WHAT THE TASK ASKS:
Your answer must consist solely of the lines from the start of the entries below through the line with "## 8. Liquidweb", unchanged.
(EXTRACTED MATERIAL Opens)
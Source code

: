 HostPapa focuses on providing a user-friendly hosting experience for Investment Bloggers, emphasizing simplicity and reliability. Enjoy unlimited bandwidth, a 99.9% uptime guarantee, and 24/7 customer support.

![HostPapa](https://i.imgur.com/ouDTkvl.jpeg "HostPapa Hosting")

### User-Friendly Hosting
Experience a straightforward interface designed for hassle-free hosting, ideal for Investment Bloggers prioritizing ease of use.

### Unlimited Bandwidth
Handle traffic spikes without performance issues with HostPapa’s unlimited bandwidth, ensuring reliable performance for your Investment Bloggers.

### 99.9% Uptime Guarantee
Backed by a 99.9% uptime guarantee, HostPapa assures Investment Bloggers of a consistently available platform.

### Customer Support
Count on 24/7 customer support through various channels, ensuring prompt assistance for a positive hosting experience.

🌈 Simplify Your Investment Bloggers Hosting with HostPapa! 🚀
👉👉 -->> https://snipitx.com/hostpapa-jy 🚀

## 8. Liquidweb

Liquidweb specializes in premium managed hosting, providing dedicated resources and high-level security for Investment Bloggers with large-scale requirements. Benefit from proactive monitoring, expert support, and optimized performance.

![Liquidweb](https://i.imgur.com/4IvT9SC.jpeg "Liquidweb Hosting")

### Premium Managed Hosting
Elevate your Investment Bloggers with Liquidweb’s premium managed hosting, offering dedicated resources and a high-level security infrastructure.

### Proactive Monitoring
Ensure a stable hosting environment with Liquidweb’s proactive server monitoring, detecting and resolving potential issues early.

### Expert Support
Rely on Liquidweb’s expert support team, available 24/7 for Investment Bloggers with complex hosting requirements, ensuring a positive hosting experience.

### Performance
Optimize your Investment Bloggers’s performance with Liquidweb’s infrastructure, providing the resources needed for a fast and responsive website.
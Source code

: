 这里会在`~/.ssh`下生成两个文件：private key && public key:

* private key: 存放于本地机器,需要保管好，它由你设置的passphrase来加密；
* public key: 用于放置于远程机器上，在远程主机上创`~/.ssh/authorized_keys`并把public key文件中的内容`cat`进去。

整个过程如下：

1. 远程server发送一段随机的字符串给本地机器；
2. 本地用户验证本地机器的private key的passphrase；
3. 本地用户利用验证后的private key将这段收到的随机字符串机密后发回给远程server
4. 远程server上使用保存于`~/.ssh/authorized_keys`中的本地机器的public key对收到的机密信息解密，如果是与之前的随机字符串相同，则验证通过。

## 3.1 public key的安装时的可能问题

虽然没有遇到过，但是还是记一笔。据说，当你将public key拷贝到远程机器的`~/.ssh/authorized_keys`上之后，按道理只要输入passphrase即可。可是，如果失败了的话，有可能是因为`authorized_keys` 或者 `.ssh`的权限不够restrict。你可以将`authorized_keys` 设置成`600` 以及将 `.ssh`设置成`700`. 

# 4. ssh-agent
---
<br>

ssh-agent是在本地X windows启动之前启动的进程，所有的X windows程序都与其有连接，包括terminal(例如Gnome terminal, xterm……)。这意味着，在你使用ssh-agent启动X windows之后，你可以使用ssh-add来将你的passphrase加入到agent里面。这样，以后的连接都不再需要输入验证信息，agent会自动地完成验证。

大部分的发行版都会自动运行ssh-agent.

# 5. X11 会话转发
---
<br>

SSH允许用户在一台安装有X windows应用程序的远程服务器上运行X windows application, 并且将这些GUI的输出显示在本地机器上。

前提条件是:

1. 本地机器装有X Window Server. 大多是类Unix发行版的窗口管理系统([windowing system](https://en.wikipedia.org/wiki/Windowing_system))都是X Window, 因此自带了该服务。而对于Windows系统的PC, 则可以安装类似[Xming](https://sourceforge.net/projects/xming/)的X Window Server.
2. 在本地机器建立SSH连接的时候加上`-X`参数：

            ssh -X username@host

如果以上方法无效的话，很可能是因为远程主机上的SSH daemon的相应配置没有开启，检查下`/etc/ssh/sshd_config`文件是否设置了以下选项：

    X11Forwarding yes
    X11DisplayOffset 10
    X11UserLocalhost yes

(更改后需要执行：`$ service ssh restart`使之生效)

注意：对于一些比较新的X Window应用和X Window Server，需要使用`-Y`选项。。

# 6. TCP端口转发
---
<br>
(EXTRACTED MATERIAL Closes)
WRITTEN RESPONSE:
Source code

: HostPapa focuses on providing a user-friendly hosting experience for Investment Bloggers, emphasizing simplicity and reliability. Enjoy unlimited bandwidth, a 99.9% uptime guarantee, and 24/7 customer support.

![HostPapa](https://i.imgur.com/ouDTkvl.jpeg "HostPapa Hosting")

### User-Friendly Hosting
Experience a straightforward interface designed for hassle-free hosting, ideal for Investment Bloggers prioritizing ease of use.

### Unlimited Bandwidth
Handle traffic spikes without performance issues with HostPapa’s unlimited bandwidth, ensuring reliable performance for your Investment Bloggers.

### 99.9% Uptime Guarantee
Backed by a 99.9% uptime guarantee, HostPapa assures Investment Bloggers of a consistently available platform.

### Customer Support
Count on 24/7 customer support through various channels, ensuring prompt assistance for a positive hosting experience.

🌈 Simplify Your Investment Bloggers Hosting with HostPapa! 🚀
👉👉 -->> https://snipitx.com/hostpapa-jy 🚀

## 8. Liquidweb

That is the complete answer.